> _Requirement_
The lines to copy are those with "True" in them. Pull each one from the entries below.

═══ Dataset records

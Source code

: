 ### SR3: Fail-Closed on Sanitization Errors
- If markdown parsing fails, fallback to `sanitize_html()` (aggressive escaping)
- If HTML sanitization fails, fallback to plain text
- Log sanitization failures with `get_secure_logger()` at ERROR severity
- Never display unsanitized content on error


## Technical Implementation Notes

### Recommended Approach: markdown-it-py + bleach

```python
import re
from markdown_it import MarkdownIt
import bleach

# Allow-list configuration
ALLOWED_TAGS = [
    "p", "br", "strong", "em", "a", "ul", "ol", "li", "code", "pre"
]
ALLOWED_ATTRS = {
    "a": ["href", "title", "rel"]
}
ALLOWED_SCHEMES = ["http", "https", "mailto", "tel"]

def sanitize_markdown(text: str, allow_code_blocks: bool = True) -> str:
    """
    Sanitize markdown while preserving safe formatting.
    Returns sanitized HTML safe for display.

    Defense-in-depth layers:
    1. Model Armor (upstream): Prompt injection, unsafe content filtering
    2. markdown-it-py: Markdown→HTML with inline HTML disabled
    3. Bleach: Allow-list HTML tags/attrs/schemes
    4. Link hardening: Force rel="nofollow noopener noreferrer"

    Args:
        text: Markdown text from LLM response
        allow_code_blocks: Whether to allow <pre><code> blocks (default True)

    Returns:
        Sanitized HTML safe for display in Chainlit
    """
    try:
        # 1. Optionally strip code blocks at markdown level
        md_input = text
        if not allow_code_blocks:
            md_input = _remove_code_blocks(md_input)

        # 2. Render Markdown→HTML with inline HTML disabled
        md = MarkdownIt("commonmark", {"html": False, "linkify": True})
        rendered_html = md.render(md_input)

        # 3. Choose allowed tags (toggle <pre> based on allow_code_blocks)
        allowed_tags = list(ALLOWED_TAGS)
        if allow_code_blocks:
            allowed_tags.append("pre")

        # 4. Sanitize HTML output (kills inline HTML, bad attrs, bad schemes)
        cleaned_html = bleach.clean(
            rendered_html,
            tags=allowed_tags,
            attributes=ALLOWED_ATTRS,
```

══════

> _Answer space_
def sanitize_markdown(text: str, allow_code_blocks: bool = True) -> str:
        allow_code_blocks: Whether to allow <pre><code> blocks (default True)
        md = MarkdownIt("commonmark", {"html": False, "linkify": True})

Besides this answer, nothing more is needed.